##### STORED DATA

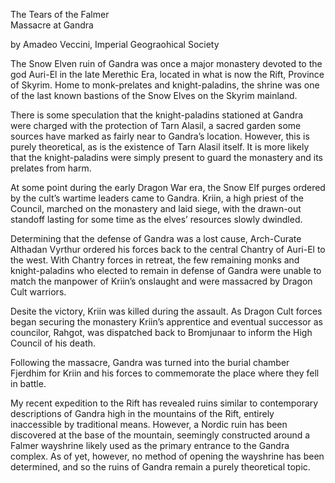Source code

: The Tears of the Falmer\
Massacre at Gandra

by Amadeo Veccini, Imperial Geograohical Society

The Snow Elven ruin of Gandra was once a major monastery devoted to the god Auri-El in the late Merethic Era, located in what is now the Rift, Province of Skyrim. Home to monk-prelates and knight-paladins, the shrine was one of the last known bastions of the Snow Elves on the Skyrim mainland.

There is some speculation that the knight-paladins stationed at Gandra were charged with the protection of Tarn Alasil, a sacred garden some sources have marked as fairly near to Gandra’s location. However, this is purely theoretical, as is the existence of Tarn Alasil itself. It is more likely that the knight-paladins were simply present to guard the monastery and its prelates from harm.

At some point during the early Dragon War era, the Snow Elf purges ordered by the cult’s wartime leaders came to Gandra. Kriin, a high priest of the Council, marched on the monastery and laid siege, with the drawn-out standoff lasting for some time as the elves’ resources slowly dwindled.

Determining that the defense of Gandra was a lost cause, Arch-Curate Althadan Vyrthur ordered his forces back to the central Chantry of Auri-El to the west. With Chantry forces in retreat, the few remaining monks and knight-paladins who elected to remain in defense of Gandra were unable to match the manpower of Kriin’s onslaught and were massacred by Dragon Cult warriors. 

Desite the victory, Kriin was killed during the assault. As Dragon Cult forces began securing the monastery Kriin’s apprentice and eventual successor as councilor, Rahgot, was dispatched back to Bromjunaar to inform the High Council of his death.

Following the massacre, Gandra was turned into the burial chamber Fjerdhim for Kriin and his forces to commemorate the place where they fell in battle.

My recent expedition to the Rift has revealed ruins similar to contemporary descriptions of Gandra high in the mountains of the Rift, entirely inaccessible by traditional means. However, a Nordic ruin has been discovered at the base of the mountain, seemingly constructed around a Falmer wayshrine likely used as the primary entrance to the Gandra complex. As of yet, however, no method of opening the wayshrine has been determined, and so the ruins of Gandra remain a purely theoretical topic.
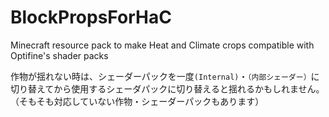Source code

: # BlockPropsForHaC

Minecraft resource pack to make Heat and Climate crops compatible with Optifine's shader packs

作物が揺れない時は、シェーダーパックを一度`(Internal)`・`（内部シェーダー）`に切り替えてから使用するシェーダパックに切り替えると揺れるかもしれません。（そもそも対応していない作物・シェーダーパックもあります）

##########

» **REQUIRED WORK**
Produce the entries above once more, exactly as given, with each picture left out.

» **RESPONSE BOX**
Source code

: The Tears of the Falmer\
Massacre at Gandra

by Amadeo Veccini, Imperial Geograohical Society

The Snow Elven ruin of Gandra was once a major monastery devoted to the god Auri-El in the late Merethic Era, located in what is now the Rift, Province of Skyrim. Home to monk-prelates and knight-paladins, the shrine was one of the last known bastions of the Snow Elves on the Skyrim mainland.

There is some speculation that the knight-paladins stationed at Gandra were charged with the protection of Tarn Alasil, a sacred garden some sources have marked as fairly near to Gandra’s location. However, this is purely theoretical, as is the existence of Tarn Alasil itself. It is more likely that the knight-paladins were simply present to guard the monastery and its prelates from harm.

At some point during the early Dragon War era, the Snow Elf purges ordered by the cult’s wartime leaders came to Gandra. Kriin, a high priest of the Council, marched on the monastery and laid siege, with the drawn-out standoff lasting for some time as the elves’ resources slowly dwindled.

Determining that the defense of Gandra was a lost cause, Arch-Curate Althadan Vyrthur ordered his forces back to the central Chantry of Auri-El to the west. With Chantry forces in retreat, the few remaining monks and knight-paladins who elected to remain in defense of Gandra were unable to match the manpower of Kriin’s onslaught and were massacred by Dragon Cult warriors. 

Desite the victory, Kriin was killed during the assault. As Dragon Cult forces began securing the monastery Kriin’s apprentice and eventual successor as councilor, Rahgot, was dispatched back to Bromjunaar to inform the High Council of his death.

Following the massacre, Gandra was turned into the burial chamber Fjerdhim for Kriin and his forces to commemorate the place where they fell in battle.

My recent expedition to the Rift has revealed ruins similar to contemporary descriptions of Gandra high in the mountains of the Rift, entirely inaccessible by traditional means. However, a Nordic ruin has been discovered at the base of the mountain, seemingly constructed around a Falmer wayshrine likely used as the primary entrance to the Gandra complex. As of yet, however, no method of opening the wayshrine has been determined, and so the ruins of Gandra remain a purely theoretical topic.
Source code

: # BlockPropsForHaC

Minecraft resource pack to make Heat and Climate crops compatible with Optifine's shader packs

作物が揺れない時は、シェーダーパックを一度`(Internal)`・`（内部シェーダー）`に切り替えてから使用するシェーダパックに切り替えると揺れるかもしれません。（そもそも対応していない作物・シェーダーパックもあります）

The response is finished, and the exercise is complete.